In the following listing, find the lines containing "article" and report them.
[Start of section]
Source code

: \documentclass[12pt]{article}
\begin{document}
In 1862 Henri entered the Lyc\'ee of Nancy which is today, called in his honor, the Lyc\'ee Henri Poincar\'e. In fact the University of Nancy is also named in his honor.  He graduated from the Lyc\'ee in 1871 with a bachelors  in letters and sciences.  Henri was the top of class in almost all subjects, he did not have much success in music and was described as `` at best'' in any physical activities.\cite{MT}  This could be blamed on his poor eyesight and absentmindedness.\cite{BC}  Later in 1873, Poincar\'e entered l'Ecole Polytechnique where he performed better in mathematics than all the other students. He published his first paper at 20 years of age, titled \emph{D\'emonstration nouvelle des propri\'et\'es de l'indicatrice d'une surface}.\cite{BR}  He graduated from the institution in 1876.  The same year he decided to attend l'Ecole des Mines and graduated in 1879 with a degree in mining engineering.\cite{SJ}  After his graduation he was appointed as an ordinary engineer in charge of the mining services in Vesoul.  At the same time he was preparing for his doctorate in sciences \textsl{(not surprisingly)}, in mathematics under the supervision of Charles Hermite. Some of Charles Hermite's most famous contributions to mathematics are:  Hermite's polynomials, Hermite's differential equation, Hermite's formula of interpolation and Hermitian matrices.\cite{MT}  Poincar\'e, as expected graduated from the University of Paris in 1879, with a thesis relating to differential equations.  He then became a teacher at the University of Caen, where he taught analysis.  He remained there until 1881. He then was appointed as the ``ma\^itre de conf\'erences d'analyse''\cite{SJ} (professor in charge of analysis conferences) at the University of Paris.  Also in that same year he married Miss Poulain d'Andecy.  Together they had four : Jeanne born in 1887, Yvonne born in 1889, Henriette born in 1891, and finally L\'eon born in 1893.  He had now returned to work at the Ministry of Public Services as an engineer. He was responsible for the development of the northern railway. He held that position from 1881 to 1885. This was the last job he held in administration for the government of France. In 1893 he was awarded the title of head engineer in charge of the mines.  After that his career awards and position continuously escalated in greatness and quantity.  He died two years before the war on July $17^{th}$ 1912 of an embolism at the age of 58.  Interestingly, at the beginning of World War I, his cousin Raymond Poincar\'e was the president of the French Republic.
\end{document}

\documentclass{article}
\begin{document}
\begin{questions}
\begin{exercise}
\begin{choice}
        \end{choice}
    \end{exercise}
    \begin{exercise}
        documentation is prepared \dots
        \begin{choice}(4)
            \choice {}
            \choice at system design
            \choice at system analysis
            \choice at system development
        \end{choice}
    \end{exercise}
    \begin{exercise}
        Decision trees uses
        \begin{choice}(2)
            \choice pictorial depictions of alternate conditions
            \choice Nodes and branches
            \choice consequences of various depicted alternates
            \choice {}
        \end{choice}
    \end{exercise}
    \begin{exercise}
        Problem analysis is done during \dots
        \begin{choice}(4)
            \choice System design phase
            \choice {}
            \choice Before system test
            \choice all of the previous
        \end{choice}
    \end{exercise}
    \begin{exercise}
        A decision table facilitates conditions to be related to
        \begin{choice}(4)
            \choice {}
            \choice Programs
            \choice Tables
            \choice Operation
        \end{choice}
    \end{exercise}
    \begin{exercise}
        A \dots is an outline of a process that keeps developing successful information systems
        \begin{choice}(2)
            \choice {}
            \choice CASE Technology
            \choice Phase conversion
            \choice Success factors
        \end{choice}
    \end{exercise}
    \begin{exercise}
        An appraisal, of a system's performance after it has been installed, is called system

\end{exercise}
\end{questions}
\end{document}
[End of section]
Exercise output |
: \documentclass[12pt]{article}
\documentclass{article}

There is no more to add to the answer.